Information:
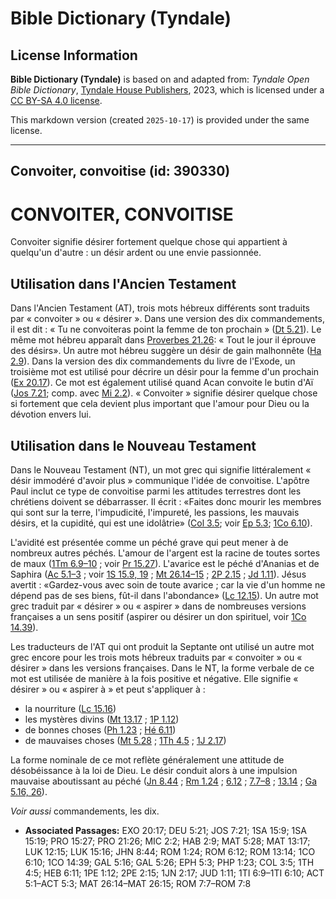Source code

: # Bible Dictionary (Tyndale)

## License Information

**Bible Dictionary (Tyndale)** is based on and adapted from: _Tyndale Open Bible Dictionary_, [Tyndale House Publishers](https://tyndaleopenresources.com/), 2023, which is licensed under a [CC BY-SA 4.0 license](https://creativecommons.org/licenses/by-sa/4.0/legalcode.en).

This markdown version (created `2025-10-17`) is provided under the same license.



--------------------------------

## Convoiter, convoitise (id: 390330)

CONVOITER, CONVOITISE
=====================

Convoiter signifie désirer fortement quelque chose qui appartient à quelqu'un d'autre : un désir ardent ou une envie passionnée.

Utilisation dans l'Ancien Testament
-----------------------------------

Dans l'Ancien Testament (AT), trois mots hébreux différents sont traduits par « convoiter » ou « désirer ». Dans une version des dix commandements, il est dit : « Tu ne convoiteras point la femme de ton prochain » ([Dt 5\.21](https://ref.ly/Deut5:21)). Le même mot hébreu apparaît dans [Proverbes 21\.26](https://ref.ly/Prov21:26): « Tout le jour il éprouve des désirs». Un autre mot hébreu suggère un désir de gain malhonnête ([Ha 2\.9](https://ref.ly/Hab2:9)). Dans la version des dix commandements du livre de l'Exode, un troisième mot est utilisé pour décrire un désir pour la femme d'un prochain ([Ex 20\.17](https://ref.ly/Exod20:17)). Ce mot est également utilisé quand Acan convoite le butin d'Aï ([Jos 7\.21](https://ref.ly/Josh7:21); comp. avec [Mi 2\.2](https://ref.ly/Mic2:2)). « Convoiter » signifie désirer quelque chose si fortement que cela devient plus important que l'amour pour Dieu ou la dévotion envers lui.

Utilisation dans le Nouveau Testament
-------------------------------------

Dans le Nouveau Testament (NT), un mot grec qui signifie littéralement « désir immodéré d'avoir plus » communique l'idée de convoitise. L'apôtre Paul inclut ce type de convoitise parmi les attitudes terrestres dont les chrétiens doivent se débarrasser. Il écrit : «Faites donc mourir les membres qui sont sur la terre, l'impudicité, l'impureté, les passions, les mauvais désirs, et la cupidité, qui est une idolâtrie» ([Col 3\.5](https://ref.ly/Col3:5); voir [Ep 5\.3](https://ref.ly/Eph5:3); [1Co 6\.10](https://ref.ly/1Cor6:10)).

L'avidité est présentée comme un péché grave qui peut mener à de nombreux autres péchés. L'amour de l'argent est la racine de toutes sortes de maux ([1Tm 6\.9–10](https://ref.ly/1Tim6:9-1Tim6:10) ; voir [Pr 15\.27](https://ref.ly/Prov15:27)). L'avarice est le péché d'Ananias et de Saphira ([Ac 5\.1–3](https://ref.ly/Acts5:1-Acts5:3) ; voir [1S 15\.9, 19](https://ref.ly/1Sam15:9) ; [Mt 26\.14–15](https://ref.ly/Matt26:14-Matt26:15) ; [2P 2\.15](https://ref.ly/2Pet2:15) ; [Jd 1\.11](https://ref.ly/Jude1:11)). Jésus avertit : «Gardez\-vous avec soin de toute avarice ; car la vie d'un homme ne dépend pas de ses biens, fût\-il dans l'abondance» ([Lc 12\.15](https://ref.ly/Luke12:15)). Un autre mot grec traduit par « désirer » ou « aspirer » dans de nombreuses versions françaises a un sens positif (aspirer ou désirer un don spirituel, voir [1Co 14\.39](https://ref.ly/1Cor14:39)).

Les traducteurs de l'AT qui ont produit la Septante ont utilisé un autre mot grec encore pour les trois mots hébreux traduits par « convoiter » ou « désirer » dans les versions françaises. Dans le NT, la forme verbale de ce mot est utilisée de manière à la fois positive et négative. Elle signifie « désirer » ou « aspirer à » et peut s'appliquer à :

* la nourriture ([Lc 15\.16](https://ref.ly/Luke15:16))
* les mystères divins ([Mt 13\.17](https://ref.ly/Matt13:17) ; [1P 1\.12](https://ref.ly/1Pet1:12))
* de bonnes choses ([Ph 1\.23](https://ref.ly/Phil1:23) ; [Hé 6\.11](https://ref.ly/Heb6:11))
* de mauvaises choses ([Mt 5\.28](https://ref.ly/Matt5:28) ; [1Th 4\.5](https://ref.ly/1Thess4:5) ; [1J 2\.17](https://ref.ly/1John2:17))

La forme nominale de ce mot reflète généralement une attitude de désobéissance à la loi de Dieu. Le désir conduit alors à une impulsion mauvaise aboutissant au péché ([Jn 8\.44](https://ref.ly/John8:44) ; [Rm 1\.24](https://ref.ly/Rom1:24) ; [6\.12](https://ref.ly/Rom6:12) ; [7\.7–8](https://ref.ly/Rom7:7-Rom7:8) ; [13\.14](https://ref.ly/Rom13:14) ; [Ga 5\.16, 26](https://ref.ly/Gal5:16)).

*Voir aussi* commandements, les dix.

* **Associated Passages:** EXO 20:17; DEU 5:21; JOS 7:21; 1SA 15:9; 1SA 15:19; PRO 15:27; PRO 21:26; MIC 2:2; HAB 2:9; MAT 5:28; MAT 13:17; LUK 12:15; LUK 15:16; JHN 8:44; ROM 1:24; ROM 6:12; ROM 13:14; 1CO 6:10; 1CO 14:39; GAL 5:16; GAL 5:26; EPH 5:3; PHP 1:23; COL 3:5; 1TH 4:5; HEB 6:11; 1PE 1:12; 2PE 2:15; 1JN 2:17; JUD 1:11; 1TI 6:9–1TI 6:10; ACT 5:1–ACT 5:3; MAT 26:14–MAT 26:15; ROM 7:7–ROM 7:8

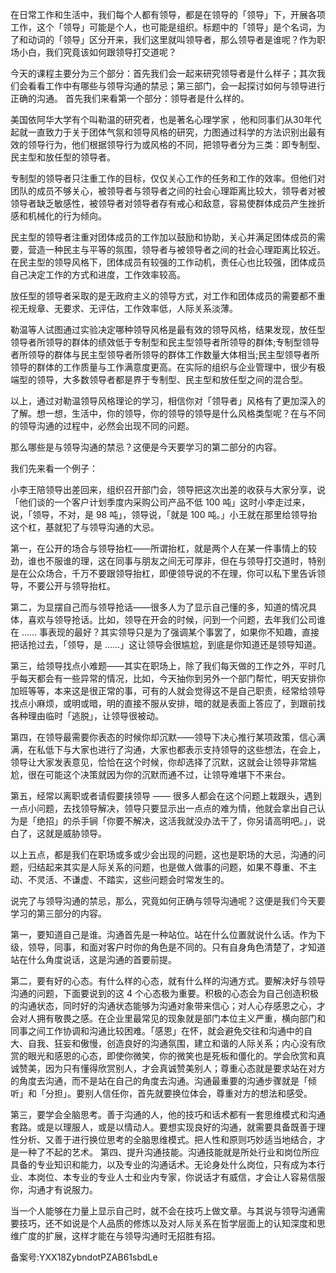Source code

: 在日常工作和生活中，我们每个人都有领导，都是在领导的「领导」下，开展各项工作，这个「领导」可能是个人，也可能是组织。标题中的「领导」是个名词，为了和动词的「领导」区分开来，我们这里就叫领导者，那么领导者是谁呢？作为职场小白，我们究竟该如何跟领导打交道呢？

今天的课程主要分为三个部分：首先我们会一起来研究领导者是什么样子；其次我们会看看工作中有哪些与领导沟通的禁忌；第三部门，会一起探讨如何与领导进行正确的沟通。 首先我们来看第一个部分：领导者是什么样的。

美国依阿华大学有个叫勒温的研究者，也是著名心理学家 ，他和同事们从30年代起就一直致力于关于团体气氛和领导风格的研究，力图通过科学的方法识别出最有效的领导行为，他们根据领导行为或风格的不同，把领导者分为三类：即专制型、民主型和放任型的领导者。

专制型的领导者只注重工作的目标，仅仅关心工作的任务和工作的效率。但他们对团队的成员不够关心，被领导者与领导者之间的社会心理距离比较大，领导者对被领导者缺乏敏感性，被领导者对领导者存有戒心和敌意，容易使群体成员产生挫折感和机械化的行为倾向。

民主型的领导者注重对团体成员的工作加以鼓励和协助，关心并满足团体成员的需要，营造一种民主与平等的氛围，领导者与被领导者之间的社会心理距离比较近。在民主型的领导风格下，团体成员有较强的工作动机，责任心也比较强，团体成员自己决定工作的方式和进度，工作效率较高。

放任型的领导者采取的是无政府主义的领导方式，对工作和团体成员的需要都不重视无规章、无要求、无评估，工作效率低，人际关系淡薄。

勒温等人试图通过实验决定哪种领导风格是最有效的领导风格，结果发现，放任型领导者所领导的群体的绩效低于专制型和民主型领导者所领导的群体;专制型领导者所领导的群体与民主型领导者所领导的群体工作数量大体相当;民主型领导者所领导的群体的工作质量与工作满意度更高。在实际的组织与企业管理中，很少有极端型的领导，大多数领导者都是界于专制型、民主型和放任型之间的混合型。

以上，通过对勒温领导风格理论的学习，相信你对「领导者」风格有了更加深入的了解。想一想，生活中，你的领导，你的领导的领导是什么风格类型呢？在与不同的领导沟通的过程中，必然会出现不同的问题。

那么哪些是与领导沟通的禁忌？这便是今天要学习的第二部分的内容。

我们先来看一个例子：

小李王陪领导出差回来，组织召开部门会，领导把这次出差的收获与大家分享，说「他们谈的一个客户计划季度内采购公司产品不低 100 吨」这时小李走过来，说，「领导，不对，是 98 吨」，领导说，「就是 100 吨。」小王就在那里给领导抬这个杠，基就犯了与领导沟通的大忌。

第一，在公开的场合与领导抬杠——所谓抬杠，就是两个人在某一件事情上的较劲，谁也不服谁的理，这在同事与朋友之间无可厚非，但在与领导打交道时，特别是在公众场合，千万不要跟领导抬杠，即便领导说的不在理，你可以私下里告诉领导，不要公开与领导抬杠。

第二，为显摆自己而与领导抢话——很多人为了显示自己懂的多，知道的情况具体，喜欢与领导抢话。比如，领导在开会的时候，问到一个问题，去年我们公司谁在 …… 事表现的最好？其实领导只是为了强调某个事罢了，如果你不知趣，直接把话抢过去，「领导，是 ……」这让领导会很尴尬，到底是你知道还是领导知道。

第三，给领导找点小难题——其实在职场上，除了我们每天做的工作之外，平时几乎每天都会有一些异常的情况，比如，今天抽你到另外一个部门帮忙，明天安排你加班等等，本来这是很正常的事，可有的人就会觉得这不是自己职责，经常给领导找点小麻烦，或明或暗，明的直接不服从安排，暗的就是表面上答应了，到跟前找各种理由临时「逃脱」，让领导很被动。

第四，在领导最需要你表态的时候你却沉默——领导下决心推行某项政策，信心满满，在私低下与大家也进行了沟通，大家也都表示支持领导的这些想法，在会上，领导让大家发表意见，恰恰在这个时候，你却选择了沉默，这就会让领导非常尴尬，很在可能这个决策就因为你的沉默而通不过，让领导难堪下不来台。

第五，经常以离职或者请假要挟领导 —— 很多人都会在这个问题上栽跟头，遇到一点小问题，去找领导解决，领导只要显示出一点点的难为情，他就会拿出自己认为是「绝招」的杀手锏「你要不解决，这活我就没办法干了，你另请高明吧。」，说白了，这就是威胁领导。

以上五点，都是我们在职场或多或少会出现的问题，这也是职场的大忌，沟通的问题，归结起来其实是人际关系的问题，也是做人做事的问题，如果不尊重、不主动、不灵活、不谦虚、不踏实，这些问题会时常发生的。

说完了与领导沟通的禁忌，那么，究竟如何正确与领导沟通呢？这便是我们今天要学习的第三部分的内容。

第一，要知道自己是谁。沟通首先是一种站位。站在什么位置就说什么话。作为下级，领导，同事，和面对客户时你的角色是不同的。只有自身角色清楚了，才知道站在什么角度说话，这是沟通的首要前提。

第二，要有好的心态。有什么样的心态，就有什么样的沟通方式。要解决好与领导沟通的问题，下面要说到的这 4 个心态极为重要。积极的心态会为自己创造积极的沟通状态，同时好的沟通状态能够为沟通对象带来信心；对人心存感恩之心，才会对人拥有敬畏之感。在企业里最常见的现象就是部门本位主义严重，横向部门和同事之间工作协调和沟通比较困难。「感恩」在怀，就会避免交往和沟通中的自大、自我、狂妄和傲慢，创造良好的沟通氛围，建立和谐的人际关系；内心没有欣赏的眼光和感恩的心态，即使你微笑，你的微笑也是死板和僵化的。学会欣赏和真诚赞美，因为只有懂得欣赏别人，才会真诚赞美别人；尊重心态就是要求站在对方的角度去沟通，而不是站在自己的角度去沟通。沟通最重要的沟通步骤就是「倾听」和「分担」。要别人信任你，首先就要换位体会，尊重对方的想法和感受。

第三，要学会全脑思考。善于沟通的人，他的技巧和话术都有一套思维模式和沟通套路。或是以理服人，或是以情动人。要想实现良好的沟通，就需要具备既善于理性分析、又善于进行换位思考的全脑思维模式。把人性和原则巧妙适当地结合，才是一种了不起的艺术。 第四、提升沟通技能。沟通技能就是所处行业和岗位所应具备的专业知识和能力，以及专业的沟通话术。无论身处什么岗位，只有成为本行业、本岗位、本专业的专业人士和业内专家，你说话才有威信，才会让人容易信服你，沟通才有说服力。

当一个人能够在力量上显示自己时，就不会在技巧上做文章。与其说与领导沟通需要技巧，还不如说是个人品质的修炼以及对人际关系在哲学层面上的认知深度和思维广度的扩展，这样才能在与领导沟通时无招胜有招。

备案号:YXX18ZybndotPZAB61sbdLe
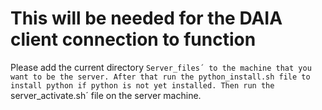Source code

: # This will be needed for the DAIA client connection to function

Please add the current directory `Server_files´ to the machine that you want to be the server.
After that run the python_install.sh file to install python if python is not yet installed.
Then run the `server_activate.sh´ file on the server machine.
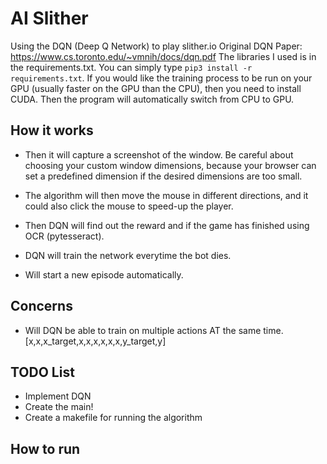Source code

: # AI Slither

Using the DQN (Deep Q Network) to play slither.io 
Original DQN Paper: https://www.cs.toronto.edu/~vmnih/docs/dqn.pdf
The libraries I used is in the requirements.txt. You can simply type `pip3 install -r requirements.txt`. If you would like the training process to be run on your GPU (usually faster on the GPU than the CPU), then you need to install CUDA. Then the program will automatically switch from CPU to GPU. 


## How it works

- Then it will capture a screenshot of the window. Be careful about choosing your custom window dimensions, because your browser can set a predefined dimension if the desired dimensions are too small.   

- The algorithm will then move the mouse in different directions, and it could also click the mouse to speed-up the player. 

- Then DQN will find out the reward and if the game has finished using OCR (pytesseract). 

- DQN will train the network everytime the bot dies.

- Will start a new episode automatically.


## Concerns
- Will DQN be able to train on multiple actions AT the same time. 
[x,x,x_target,x,x,x,x,x,x,y_target,y] 

## TODO List

- Implement DQN
- Create the main!
- Create a makefile for running the algorithm 

## How to run
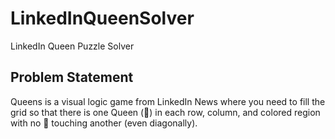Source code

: # LinkedInQueenSolver
LinkedIn Queen Puzzle Solver

## Problem Statement
Queens is a visual logic game from LinkedIn News where you need to fill the grid so that there is one Queen (👑) in 
each row, column, and colored region with no 👑 touching another (even diagonally).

About this exercise:
For this exercise, copy every line of the data that holds "Dictionary".

Exercise response:
: # Bible Dictionary (Tyndale)
**Bible Dictionary (Tyndale)** is based on and adapted from: _Tyndale Open Bible Dictionary_, [Tyndale House Publishers](https://tyndaleopenresources.com/), 2023, which is licensed under a [CC BY-SA 4.0 license](https://creativecommons.org/licenses/by-sa/4.0/legalcode.en).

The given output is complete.